Он побелел от гнева, когда услышал, что Острожский рассчитывает на помощь Короны. Неужто, сказал он, литовские гетманы ни на что уже не пригодны — он сам, гетман польный, и Острожский, великий гетман? Неужно неспособны сами выиграть с Москвою ни одной битвы?
— И это Радзивилл собирается сказать на Совете? — встревожился Гаштольд.
— О нет, говорить он
Скажет, что согласие на возведение королевича на великокняжеский престол должны дать не только литвины, но и поляки. Коль скоро не умеем побеждать без поляков, так и совет в столь важном деле будем держать вместе.
— И это возражение выбьет у короля из рук оружие?
— Разве может быть по-другому? Коль скоро мы в Литве стоим за закон, за Городельский статут, пристало ли польскому королю вопреки ему своего домогаться? Если даже и отыщет какие доводы, все равно дело затянется надолго.
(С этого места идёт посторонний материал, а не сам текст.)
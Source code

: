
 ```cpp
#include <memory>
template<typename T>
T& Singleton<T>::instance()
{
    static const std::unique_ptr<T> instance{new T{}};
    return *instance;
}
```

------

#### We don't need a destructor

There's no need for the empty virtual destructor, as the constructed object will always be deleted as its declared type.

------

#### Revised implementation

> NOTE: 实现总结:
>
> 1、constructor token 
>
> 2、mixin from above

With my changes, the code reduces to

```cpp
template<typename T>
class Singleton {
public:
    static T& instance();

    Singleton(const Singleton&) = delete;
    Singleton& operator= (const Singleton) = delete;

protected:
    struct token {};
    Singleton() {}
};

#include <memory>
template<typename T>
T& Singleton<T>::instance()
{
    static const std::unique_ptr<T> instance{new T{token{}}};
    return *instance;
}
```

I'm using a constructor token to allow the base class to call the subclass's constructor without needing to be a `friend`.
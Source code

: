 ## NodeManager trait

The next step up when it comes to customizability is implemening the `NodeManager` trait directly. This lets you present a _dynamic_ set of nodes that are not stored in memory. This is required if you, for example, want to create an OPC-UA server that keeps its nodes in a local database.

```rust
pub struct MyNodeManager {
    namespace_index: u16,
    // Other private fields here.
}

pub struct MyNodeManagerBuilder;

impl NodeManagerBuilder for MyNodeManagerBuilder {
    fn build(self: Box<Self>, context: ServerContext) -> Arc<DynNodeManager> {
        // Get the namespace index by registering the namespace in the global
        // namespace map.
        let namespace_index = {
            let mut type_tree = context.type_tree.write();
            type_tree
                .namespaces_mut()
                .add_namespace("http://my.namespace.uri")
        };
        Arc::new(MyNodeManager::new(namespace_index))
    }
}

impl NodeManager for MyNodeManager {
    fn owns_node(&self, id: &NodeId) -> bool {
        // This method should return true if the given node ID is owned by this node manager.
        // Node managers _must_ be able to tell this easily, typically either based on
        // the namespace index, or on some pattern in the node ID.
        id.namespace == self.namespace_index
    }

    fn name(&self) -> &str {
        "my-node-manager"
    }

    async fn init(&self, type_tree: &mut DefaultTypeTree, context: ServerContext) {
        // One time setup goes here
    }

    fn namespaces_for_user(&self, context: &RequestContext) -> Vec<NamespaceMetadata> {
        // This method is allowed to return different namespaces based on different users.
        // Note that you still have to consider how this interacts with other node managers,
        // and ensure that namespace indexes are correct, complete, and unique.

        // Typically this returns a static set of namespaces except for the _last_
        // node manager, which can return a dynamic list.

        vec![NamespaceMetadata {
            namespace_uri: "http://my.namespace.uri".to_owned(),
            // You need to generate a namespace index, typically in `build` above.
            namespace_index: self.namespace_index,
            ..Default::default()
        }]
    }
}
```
— Я обещал канцлеру Алифио, что не выступлю против его воли, — слабо оборонялся Гаштольд.
— Вы можете изменить суждение в последнюю минуту, уже во время заседания, — улыбнулся Кезгайло и встал.
Беседа была окончена.
Король, едва отдохнув после длительного путешествия из Петрокова, велел просить в свои покои епископа Мендзылеского и Алифио. Оба сказали, что не пренебрегли никакими посулами, чтобы объединить одних, а также выведать тайные замыслы других. Теперь они хорошо знают, что князь Ян выполнит любое желание отца, что Ежи Радзивилл мечтает стать каштеляном трокским, а Гаштольд метит на пост великого канцлера литовского.
Сигизмунд не скрывал своего недовольства.
— Стало быть, хоть они и выслушали вас со вниманием, просят дать им время на размышления?
Неужто вы, ваша милость, и вы, синьор Алифио, не смогли с ними сразу договориться?
— В ход пошли все средства, даже те, коих я не одобряю, — сказал Мендзылеский.
— Королева от своего имени послала всем сановникам тайного Совета богатые дары, — добавил Алифио.
— К завтрашнему дню постарайтесь разузнать, чего они от нас еще хотят, — приказал король.
— Постараюсь, ваше величество, — обещал Алифио.
И все же тайное собрание Совета не прошло мирно. В тот день собрались: виленский воевода Гаштольд, оба гетмана — Константин Острожский и Ежи Радзивилл, также Ян, представлявший князей литовских.
Все они вошли в большую мрачную комнату, сели по данному им королем знаку и приготовились слушать его долгую речь. Но король сказал коротко, без всякого вступления:
— Вижу, что, узнав о деле, которое меня в Литву привело, вы собрались здесь все до единого. Ну что же, готов вас выслушать.
Молчание длилось чуть дольше, чем следовало, наконец Гаштольд сказал:
— Великий государь, мы принимаем вас в Вильне, и посему мне, воеводе виленскому, надлежит выразить нашу мысль. И коли речь зашла о возведении королевича Августа на великокняжеский престол, я, хоть боль сердце сжимает, должен сказать: нет у нас единодушного согласия.
Воцарилась гробовая тишина, которую нарушил король:
— Повторите еще раз. Стало быть… нет согласия?
— Единодушного, — поспешно повторил Гаштольд. — Спорщики ссылаются на унию, принятую в Городле. Говорят, что нам одним, без польских вельмож, решение принимать нельзя.